▶ **WHAT IS EXPECTED**: Determine how many lines below contain the string "城市核心区" and give that number without anything else.

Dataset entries
+-------+

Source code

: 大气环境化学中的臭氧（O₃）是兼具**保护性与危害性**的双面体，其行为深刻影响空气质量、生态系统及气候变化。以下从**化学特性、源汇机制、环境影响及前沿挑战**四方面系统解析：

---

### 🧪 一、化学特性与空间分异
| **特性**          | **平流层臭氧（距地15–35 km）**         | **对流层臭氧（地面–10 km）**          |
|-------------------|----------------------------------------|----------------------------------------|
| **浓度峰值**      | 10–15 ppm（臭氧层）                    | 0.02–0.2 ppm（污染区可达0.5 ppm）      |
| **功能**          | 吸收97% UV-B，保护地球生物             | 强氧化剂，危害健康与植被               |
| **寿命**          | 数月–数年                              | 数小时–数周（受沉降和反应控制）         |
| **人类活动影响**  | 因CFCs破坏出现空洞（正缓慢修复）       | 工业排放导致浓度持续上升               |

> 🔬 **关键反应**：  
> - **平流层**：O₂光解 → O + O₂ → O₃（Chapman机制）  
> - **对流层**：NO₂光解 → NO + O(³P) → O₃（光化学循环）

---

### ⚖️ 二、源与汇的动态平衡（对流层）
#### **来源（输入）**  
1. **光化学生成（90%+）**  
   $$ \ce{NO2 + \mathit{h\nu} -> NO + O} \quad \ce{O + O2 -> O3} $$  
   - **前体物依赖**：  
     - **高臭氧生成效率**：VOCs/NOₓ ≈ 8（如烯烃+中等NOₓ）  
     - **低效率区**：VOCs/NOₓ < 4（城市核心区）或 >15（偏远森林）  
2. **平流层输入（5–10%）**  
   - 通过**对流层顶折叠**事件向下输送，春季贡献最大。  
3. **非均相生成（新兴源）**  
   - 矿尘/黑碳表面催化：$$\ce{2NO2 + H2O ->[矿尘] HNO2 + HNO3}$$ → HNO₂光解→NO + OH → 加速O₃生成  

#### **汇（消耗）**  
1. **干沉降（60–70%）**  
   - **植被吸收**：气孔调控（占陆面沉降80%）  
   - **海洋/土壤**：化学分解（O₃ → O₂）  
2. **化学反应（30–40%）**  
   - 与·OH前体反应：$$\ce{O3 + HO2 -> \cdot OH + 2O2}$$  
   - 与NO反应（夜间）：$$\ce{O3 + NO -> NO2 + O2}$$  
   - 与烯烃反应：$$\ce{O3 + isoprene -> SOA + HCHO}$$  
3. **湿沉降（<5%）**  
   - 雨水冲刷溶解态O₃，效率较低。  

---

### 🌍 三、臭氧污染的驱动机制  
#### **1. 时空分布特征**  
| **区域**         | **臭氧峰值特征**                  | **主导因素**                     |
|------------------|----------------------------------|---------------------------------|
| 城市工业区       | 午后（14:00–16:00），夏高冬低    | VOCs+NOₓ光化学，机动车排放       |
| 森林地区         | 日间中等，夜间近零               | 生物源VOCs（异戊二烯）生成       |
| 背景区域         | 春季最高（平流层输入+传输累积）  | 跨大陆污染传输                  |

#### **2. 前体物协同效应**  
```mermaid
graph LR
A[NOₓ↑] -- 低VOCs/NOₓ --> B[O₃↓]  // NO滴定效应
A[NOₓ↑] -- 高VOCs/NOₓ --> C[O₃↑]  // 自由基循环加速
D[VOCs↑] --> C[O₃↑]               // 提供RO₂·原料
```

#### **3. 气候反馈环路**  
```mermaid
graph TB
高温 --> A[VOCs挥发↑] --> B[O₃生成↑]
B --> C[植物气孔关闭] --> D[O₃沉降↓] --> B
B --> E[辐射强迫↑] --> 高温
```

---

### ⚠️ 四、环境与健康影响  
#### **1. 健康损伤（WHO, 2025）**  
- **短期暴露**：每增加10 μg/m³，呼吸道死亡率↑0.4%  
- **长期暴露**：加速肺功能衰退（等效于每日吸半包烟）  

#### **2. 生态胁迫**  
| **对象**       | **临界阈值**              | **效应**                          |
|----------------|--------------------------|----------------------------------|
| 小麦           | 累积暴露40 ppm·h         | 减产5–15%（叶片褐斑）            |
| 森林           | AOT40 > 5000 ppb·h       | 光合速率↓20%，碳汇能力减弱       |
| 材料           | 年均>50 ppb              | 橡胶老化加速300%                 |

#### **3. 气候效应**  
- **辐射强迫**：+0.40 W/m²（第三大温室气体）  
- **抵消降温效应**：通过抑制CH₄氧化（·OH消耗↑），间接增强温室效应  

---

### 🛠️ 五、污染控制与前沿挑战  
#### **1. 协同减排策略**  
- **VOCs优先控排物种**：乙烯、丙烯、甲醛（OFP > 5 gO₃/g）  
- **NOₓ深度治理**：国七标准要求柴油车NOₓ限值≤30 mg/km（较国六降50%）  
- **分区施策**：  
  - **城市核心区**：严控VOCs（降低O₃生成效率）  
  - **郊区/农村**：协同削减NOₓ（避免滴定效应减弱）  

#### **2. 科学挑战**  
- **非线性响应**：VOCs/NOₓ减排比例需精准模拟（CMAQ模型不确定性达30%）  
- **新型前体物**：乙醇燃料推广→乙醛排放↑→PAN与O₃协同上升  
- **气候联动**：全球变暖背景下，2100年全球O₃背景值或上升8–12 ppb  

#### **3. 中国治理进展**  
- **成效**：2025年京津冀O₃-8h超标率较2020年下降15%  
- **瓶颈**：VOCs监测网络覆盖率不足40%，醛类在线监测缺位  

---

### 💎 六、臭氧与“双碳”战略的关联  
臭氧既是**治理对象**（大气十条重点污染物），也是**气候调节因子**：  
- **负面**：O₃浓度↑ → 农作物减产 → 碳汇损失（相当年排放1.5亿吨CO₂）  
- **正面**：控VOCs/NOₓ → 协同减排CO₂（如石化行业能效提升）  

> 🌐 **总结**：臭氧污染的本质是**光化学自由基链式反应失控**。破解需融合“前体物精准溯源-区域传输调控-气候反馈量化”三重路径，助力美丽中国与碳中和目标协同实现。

+-------+

▶ **REPLY**: 2